Two algorithms dominate:

Cell list (linked-cell). Partition the simulation box into cells of side $\ge r_\mathrm{cut}$. Each atom is assigned to one cell. To find neighbours of atom $i$, scan only the 27 cells surrounding $i$'s cell (3D). Cost: $O(N)$ to build, $O(N\cdot M_\mathrm{neighbours\_per\_cell})$ to use.

Verlet list. For each atom, store explicitly the indices of nearby atoms. Built from a cell list. Cost: $O(N)$ to build, $O(N\cdot Z)$ to use where $Z$ is the average coordination.

LAMMPS uses both: cell list to find candidates, Verlet list to store the result. The neighbor 2.0 bin command sets a 2.0 Å skin: atoms within $r_\mathrm{cut} + 2.0$ Å are kept in the list. The skin is rebuilt only when an atom has moved more than skin/2 since the last rebuild — checked every neigh_modify every N steps.

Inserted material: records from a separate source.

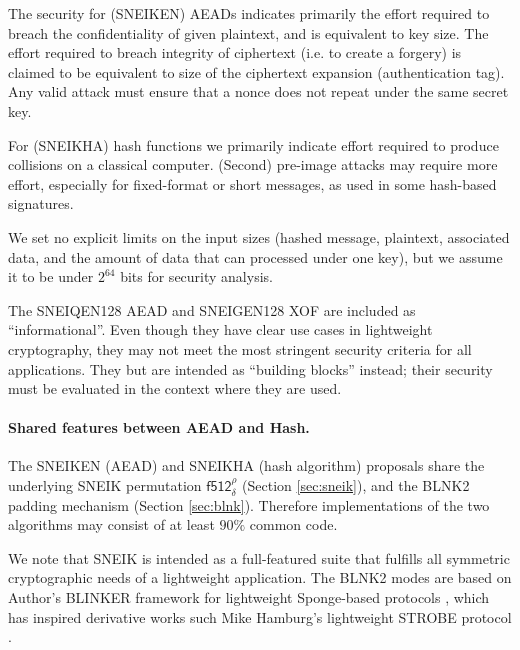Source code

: \documentclass{iacrtrans}
\newcommand{\msf}[1]{\mathsf{#1}}
\begin{document}
	The security for (SNEIKEN) AEADs indicates primarily the effort 
	required to breach the confidentiality of given plaintext, and
	is equivalent to key size. 
	The effort required to breach integrity of ciphertext (i.e. to
	create a forgery) is claimed to be equivalent to size of the 
	ciphertext expansion (authentication tag). Any valid attack must 
	ensure that a nonce does not repeat under the same secret key. 

	For (SNEIKHA) hash functions we primarily indicate effort required to 
	produce collisions on a classical computer. (Second) pre-image attacks
	may require more effort, especially for fixed-format or short messages,
	as used in some hash-based signatures.

	We set no explicit limits on the input sizes (hashed message,
	plaintext, associated data, and the amount of data that can processed 
	under one key), but we assume it to be under $2^{64}$ bits for 
	security analysis.

	The SNEIQEN128 AEAD and SNEIGEN128 XOF are included as ``informational''.
	Even though they have clear use cases in lightweight cryptography, they 
	may not meet the most stringent security criteria for all applications. 
	They but are intended as ``building blocks'' instead; their security must 
	be evaluated in the context where they are used. 

	\paragraph{Shared features between AEAD and Hash.} The SNEIKEN (AEAD) and
	SNEIKHA (hash algorithm) proposals share the underlying SNEIK permutation
	$\msf{f512}^\rho_\delta$ (Section \ref{sec:sneik}), and the BLNK2 padding
	mechanism (Section \ref{sec:blnk}). Therefore implementations of the 
	two algorithms may consist of at least $90\%$ common code.
	
	We note that SNEIK is intended as a full-featured suite that fulfills
	all symmetric cryptographic needs of a lightweight application.
	The BLNK2 modes are based on Author's BLINKER framework for 
	lightweight Sponge-based protocols \cite{DBLP:conf/ctrsa/Saarinen14a}, 
	which has inspired derivative works such Mike Hamburg's lightweight STROBE 
	protocol \cite{DBLP:journals/iacr/Hamburg17}.
\end{document}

A practical consequence: the cell size $r_\mathrm{cut} + r_\mathrm{skin}$ must be less than $L_\mathrm{perp}/2$ for the minimum-image convention to apply within neighbour search. If your cell is small, LAMMPS uses Newton's third law to fold pair forces back to a single computation per pair, but the geometry still requires the cell-size constraint.

What we have¶

We can now integrate atoms in time (§7.1) inside a topologically toroidal cell that mimics an infinite material (this section). What we cannot yet do is set the temperature or pressure — the equations are still pure Newton, which conserves energy and volume. Adding control over thermodynamic variables is §7.3.